Source material:
# # #

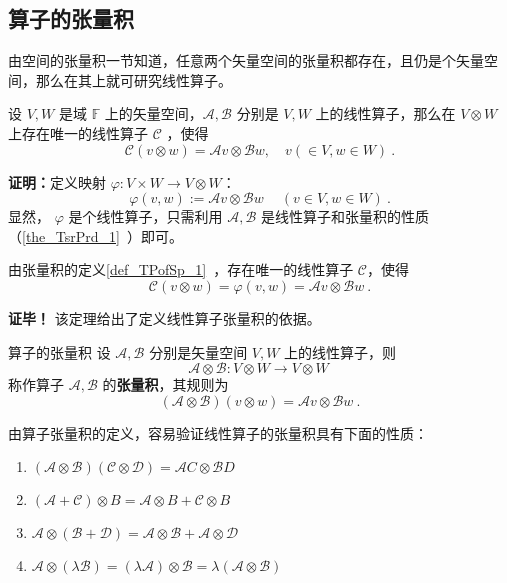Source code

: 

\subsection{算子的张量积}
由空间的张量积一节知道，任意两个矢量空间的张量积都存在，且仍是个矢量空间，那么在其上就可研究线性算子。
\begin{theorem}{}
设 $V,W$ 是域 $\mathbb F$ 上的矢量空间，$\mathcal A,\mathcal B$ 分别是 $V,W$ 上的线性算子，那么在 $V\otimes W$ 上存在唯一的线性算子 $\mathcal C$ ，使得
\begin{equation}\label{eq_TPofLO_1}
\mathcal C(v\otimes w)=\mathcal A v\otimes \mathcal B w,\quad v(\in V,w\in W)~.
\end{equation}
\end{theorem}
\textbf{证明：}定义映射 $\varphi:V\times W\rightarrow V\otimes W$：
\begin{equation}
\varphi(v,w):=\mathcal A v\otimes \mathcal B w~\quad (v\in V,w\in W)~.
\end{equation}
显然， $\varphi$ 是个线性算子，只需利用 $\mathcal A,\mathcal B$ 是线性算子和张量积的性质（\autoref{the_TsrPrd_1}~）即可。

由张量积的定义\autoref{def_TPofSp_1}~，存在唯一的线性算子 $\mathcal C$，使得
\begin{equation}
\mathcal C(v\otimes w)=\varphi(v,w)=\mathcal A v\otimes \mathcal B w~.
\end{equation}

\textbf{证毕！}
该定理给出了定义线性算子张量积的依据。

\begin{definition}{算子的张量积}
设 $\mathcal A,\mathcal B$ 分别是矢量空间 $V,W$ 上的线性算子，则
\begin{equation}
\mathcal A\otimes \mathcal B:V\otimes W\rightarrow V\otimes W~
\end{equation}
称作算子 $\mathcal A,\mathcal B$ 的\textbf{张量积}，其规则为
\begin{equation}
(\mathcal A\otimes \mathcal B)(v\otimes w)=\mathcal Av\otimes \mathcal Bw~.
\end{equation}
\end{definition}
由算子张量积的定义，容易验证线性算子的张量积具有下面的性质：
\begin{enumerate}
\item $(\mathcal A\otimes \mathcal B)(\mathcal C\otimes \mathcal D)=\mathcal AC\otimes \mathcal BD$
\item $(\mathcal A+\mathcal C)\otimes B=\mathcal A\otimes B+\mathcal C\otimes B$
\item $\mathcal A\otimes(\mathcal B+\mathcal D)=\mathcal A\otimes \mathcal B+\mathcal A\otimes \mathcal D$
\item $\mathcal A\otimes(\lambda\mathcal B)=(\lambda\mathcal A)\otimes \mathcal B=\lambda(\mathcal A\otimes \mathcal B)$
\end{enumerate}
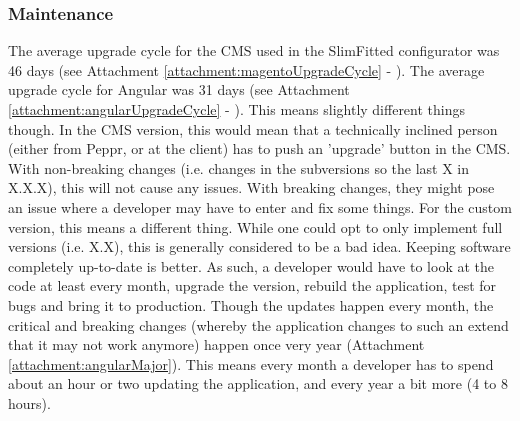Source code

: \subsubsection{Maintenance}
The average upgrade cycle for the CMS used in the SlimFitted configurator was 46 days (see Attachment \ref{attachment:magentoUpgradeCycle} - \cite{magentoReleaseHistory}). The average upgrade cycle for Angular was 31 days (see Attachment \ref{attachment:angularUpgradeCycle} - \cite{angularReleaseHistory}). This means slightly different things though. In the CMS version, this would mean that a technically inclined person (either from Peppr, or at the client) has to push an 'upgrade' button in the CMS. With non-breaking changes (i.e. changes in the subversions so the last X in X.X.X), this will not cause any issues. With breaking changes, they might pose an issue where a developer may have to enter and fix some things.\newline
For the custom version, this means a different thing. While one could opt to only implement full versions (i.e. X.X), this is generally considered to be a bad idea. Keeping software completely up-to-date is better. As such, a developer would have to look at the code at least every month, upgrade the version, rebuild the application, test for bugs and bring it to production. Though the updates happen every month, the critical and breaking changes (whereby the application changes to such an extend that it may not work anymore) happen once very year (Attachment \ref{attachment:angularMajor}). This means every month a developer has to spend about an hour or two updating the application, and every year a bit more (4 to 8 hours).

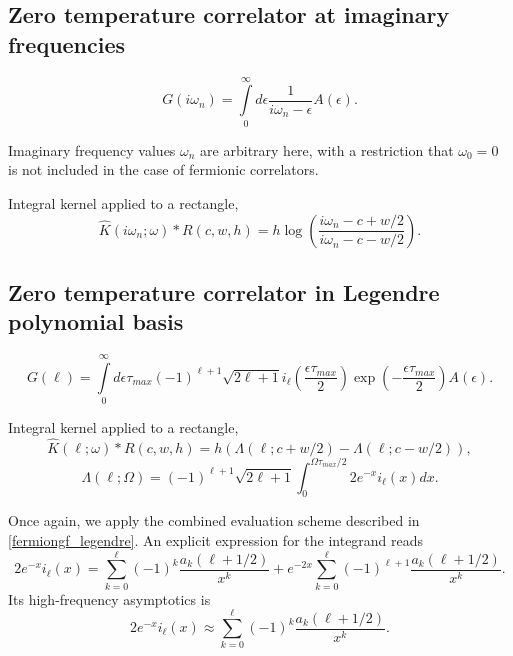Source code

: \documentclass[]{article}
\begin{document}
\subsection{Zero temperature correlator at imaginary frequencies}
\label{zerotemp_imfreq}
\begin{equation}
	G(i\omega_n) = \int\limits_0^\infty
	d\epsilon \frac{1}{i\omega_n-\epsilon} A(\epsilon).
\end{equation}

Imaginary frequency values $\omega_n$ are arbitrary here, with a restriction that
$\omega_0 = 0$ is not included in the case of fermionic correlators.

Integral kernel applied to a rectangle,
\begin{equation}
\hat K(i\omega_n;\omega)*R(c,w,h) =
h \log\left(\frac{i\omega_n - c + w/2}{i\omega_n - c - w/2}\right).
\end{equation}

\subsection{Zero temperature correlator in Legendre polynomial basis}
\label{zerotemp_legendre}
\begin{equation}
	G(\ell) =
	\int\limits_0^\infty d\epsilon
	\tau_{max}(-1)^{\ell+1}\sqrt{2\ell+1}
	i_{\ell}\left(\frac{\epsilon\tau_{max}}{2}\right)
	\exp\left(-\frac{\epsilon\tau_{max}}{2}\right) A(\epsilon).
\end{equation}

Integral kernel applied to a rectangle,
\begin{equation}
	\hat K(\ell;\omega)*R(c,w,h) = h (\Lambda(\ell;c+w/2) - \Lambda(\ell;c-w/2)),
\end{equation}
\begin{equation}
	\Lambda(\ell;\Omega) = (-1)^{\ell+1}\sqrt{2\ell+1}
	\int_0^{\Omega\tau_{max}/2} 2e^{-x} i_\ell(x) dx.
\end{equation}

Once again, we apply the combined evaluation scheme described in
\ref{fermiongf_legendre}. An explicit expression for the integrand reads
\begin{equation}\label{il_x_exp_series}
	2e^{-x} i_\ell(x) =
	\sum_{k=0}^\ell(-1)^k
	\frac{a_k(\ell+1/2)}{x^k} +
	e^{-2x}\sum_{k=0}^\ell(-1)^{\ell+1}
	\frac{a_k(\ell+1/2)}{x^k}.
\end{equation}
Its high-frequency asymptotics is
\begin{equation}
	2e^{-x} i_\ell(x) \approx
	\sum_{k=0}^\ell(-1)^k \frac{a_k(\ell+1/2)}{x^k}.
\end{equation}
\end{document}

# # #

Task item:
Reproduce everything above exactly, images excluded.

Completed task:
Source code

: 

\subsection{算子的张量积}
由空间的张量积一节知道，任意两个矢量空间的张量积都存在，且仍是个矢量空间，那么在其上就可研究线性算子。
\begin{theorem}{}
设 $V,W$ 是域 $\mathbb F$ 上的矢量空间，$\mathcal A,\mathcal B$ 分别是 $V,W$ 上的线性算子，那么在 $V\otimes W$ 上存在唯一的线性算子 $\mathcal C$ ，使得
\begin{equation}\label{eq_TPofLO_1}
\mathcal C(v\otimes w)=\mathcal A v\otimes \mathcal B w,\quad v(\in V,w\in W)~.
\end{equation}
\end{theorem}
\textbf{证明：}定义映射 $\varphi:V\times W\rightarrow V\otimes W$：
\begin{equation}
\varphi(v,w):=\mathcal A v\otimes \mathcal B w~\quad (v\in V,w\in W)~.
\end{equation}
显然， $\varphi$ 是个线性算子，只需利用 $\mathcal A,\mathcal B$ 是线性算子和张量积的性质（\autoref{the_TsrPrd_1}~）即可。

由张量积的定义\autoref{def_TPofSp_1}~，存在唯一的线性算子 $\mathcal C$，使得
\begin{equation}
\mathcal C(v\otimes w)=\varphi(v,w)=\mathcal A v\otimes \mathcal B w~.
\end{equation}

\textbf{证毕！}
该定理给出了定义线性算子张量积的依据。

\begin{definition}{算子的张量积}
设 $\mathcal A,\mathcal B$ 分别是矢量空间 $V,W$ 上的线性算子，则
\begin{equation}
\mathcal A\otimes \mathcal B:V\otimes W\rightarrow V\otimes W~
\end{equation}
称作算子 $\mathcal A,\mathcal B$ 的\textbf{张量积}，其规则为
\begin{equation}
(\mathcal A\otimes \mathcal B)(v\otimes w)=\mathcal Av\otimes \mathcal Bw~.
\end{equation}
\end{definition}
由算子张量积的定义，容易验证线性算子的张量积具有下面的性质：
\begin{enumerate}
\item $(\mathcal A\otimes \mathcal B)(\mathcal C\otimes \mathcal D)=\mathcal AC\otimes \mathcal BD$
\item $(\mathcal A+\mathcal C)\otimes B=\mathcal A\otimes B+\mathcal C\otimes B$
\item $\mathcal A\otimes(\mathcal B+\mathcal D)=\mathcal A\otimes \mathcal B+\mathcal A\otimes \mathcal D$
\item $\mathcal A\otimes(\lambda\mathcal B)=(\lambda\mathcal A)\otimes \mathcal B=\lambda(\mathcal A\otimes \mathcal B)$
\end{enumerate}
Source code

: \subsubsection{Maintenance}
The average upgrade cycle for the CMS used in the SlimFitted configurator was 46 days (see Attachment \ref{attachment:magentoUpgradeCycle} - \cite{magentoReleaseHistory}). The average upgrade cycle for Angular was 31 days (see Attachment \ref{attachment:angularUpgradeCycle} - \cite{angularReleaseHistory}). This means slightly different things though. In the CMS version, this would mean that a technically inclined person (either from Peppr, or at the client) has to push an 'upgrade' button in the CMS. With non-breaking changes (i.e. changes in the subversions so the last X in X.X.X), this will not cause any issues. With breaking changes, they might pose an issue where a developer may have to enter and fix some things.\newline
For the custom version, this means a different thing. While one could opt to only implement full versions (i.e. X.X), this is generally considered to be a bad idea. Keeping software completely up-to-date is better. As such, a developer would have to look at the code at least every month, upgrade the version, rebuild the application, test for bugs and bring it to production. Though the updates happen every month, the critical and breaking changes (whereby the application changes to such an extend that it may not work anymore) happen once very year (Attachment \ref{attachment:angularMajor}). This means every month a developer has to spend about an hour or two updating the application, and every year a bit more (4 to 8 hours).

Source code

: \documentclass[]{article}
\begin{document}
\subsection{Zero temperature correlator at imaginary frequencies}
\label{zerotemp_imfreq}
\begin{equation}
	G(i\omega_n) = \int\limits_0^\infty
	d\epsilon \frac{1}{i\omega_n-\epsilon} A(\epsilon).
\end{equation}

Imaginary frequency values $\omega_n$ are arbitrary here, with a restriction that
$\omega_0 = 0$ is not included in the case of fermionic correlators.

Integral kernel applied to a rectangle,
\begin{equation}
\hat K(i\omega_n;\omega)*R(c,w,h) =
h \log\left(\frac{i\omega_n - c + w/2}{i\omega_n - c - w/2}\right).
\end{equation}

\subsection{Zero temperature correlator in Legendre polynomial basis}
\label{zerotemp_legendre}
\begin{equation}
	G(\ell) =
	\int\limits_0^\infty d\epsilon
	\tau_{max}(-1)^{\ell+1}\sqrt{2\ell+1}
	i_{\ell}\left(\frac{\epsilon\tau_{max}}{2}\right)
	\exp\left(-\frac{\epsilon\tau_{max}}{2}\right) A(\epsilon).
\end{equation}

Integral kernel applied to a rectangle,
\begin{equation}
	\hat K(\ell;\omega)*R(c,w,h) = h (\Lambda(\ell;c+w/2) - \Lambda(\ell;c-w/2)),
\end{equation}
\begin{equation}
	\Lambda(\ell;\Omega) = (-1)^{\ell+1}\sqrt{2\ell+1}
	\int_0^{\Omega\tau_{max}/2} 2e^{-x} i_\ell(x) dx.
\end{equation}

Once again, we apply the combined evaluation scheme described in
\ref{fermiongf_legendre}. An explicit expression for the integrand reads
\begin{equation}\label{il_x_exp_series}
	2e^{-x} i_\ell(x) =
	\sum_{k=0}^\ell(-1)^k
	\frac{a_k(\ell+1/2)}{x^k} +
	e^{-2x}\sum_{k=0}^\ell(-1)^{\ell+1}
	\frac{a_k(\ell+1/2)}{x^k}.
\end{equation}
Its high-frequency asymptotics is
\begin{equation}
	2e^{-x} i_\ell(x) \approx
	\sum_{k=0}^\ell(-1)^k \frac{a_k(\ell+1/2)}{x^k}.
\end{equation}
\end{document}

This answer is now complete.